◆ REQUIREMENT: Within the lines below, find those that hold the string "الإجمالي" and copy each one.

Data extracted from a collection
<<<<

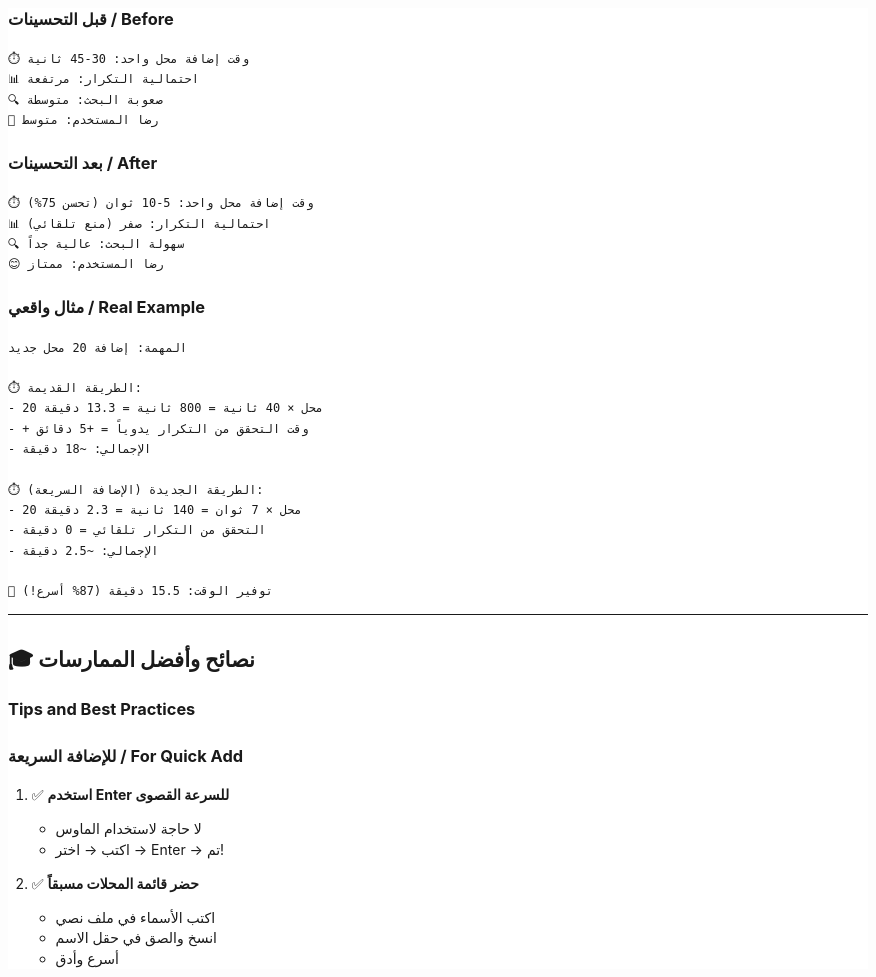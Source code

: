 ### قبل التحسينات / Before

```
⏱️ وقت إضافة محل واحد: 30-45 ثانية
📊 احتمالية التكرار: مرتفعة
🔍 صعوبة البحث: متوسطة
😤 رضا المستخدم: متوسط
```

### بعد التحسينات / After

```
⏱️ وقت إضافة محل واحد: 5-10 ثوان (تحسن 75%)
📊 احتمالية التكرار: صفر (منع تلقائي)
🔍 سهولة البحث: عالية جداً
😊 رضا المستخدم: ممتاز
```

### مثال واقعي / Real Example

```
المهمة: إضافة 20 محل جديد

⏱️ الطريقة القديمة:
- 20 محل × 40 ثانية = 800 ثانية = 13.3 دقيقة
- + وقت التحقق من التكرار يدوياً = +5 دقائق
- الإجمالي: ~18 دقيقة

⏱️ الطريقة الجديدة (الإضافة السريعة):
- 20 محل × 7 ثوان = 140 ثانية = 2.3 دقيقة
- التحقق من التكرار تلقائي = 0 دقيقة
- الإجمالي: ~2.5 دقيقة

🎯 توفير الوقت: 15.5 دقيقة (87% أسرع!)
```

---

## 🎓 نصائح وأفضل الممارسات
### Tips and Best Practices

### للإضافة السريعة / For Quick Add

1. ✅ **استخدم Enter للسرعة القصوى**
   - لا حاجة لاستخدام الماوس
   - اكتب → اختر → Enter → تم!

2. ✅ **حضر قائمة المحلات مسبقاً**
   - اكتب الأسماء في ملف نصي
   - انسخ والصق في حقل الاسم
   - أسرع وأدق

>>>>

◆ WORKED SOLUTION:
- الإجمالي: ~18 دقيقة
- الإجمالي: ~2.5 دقيقة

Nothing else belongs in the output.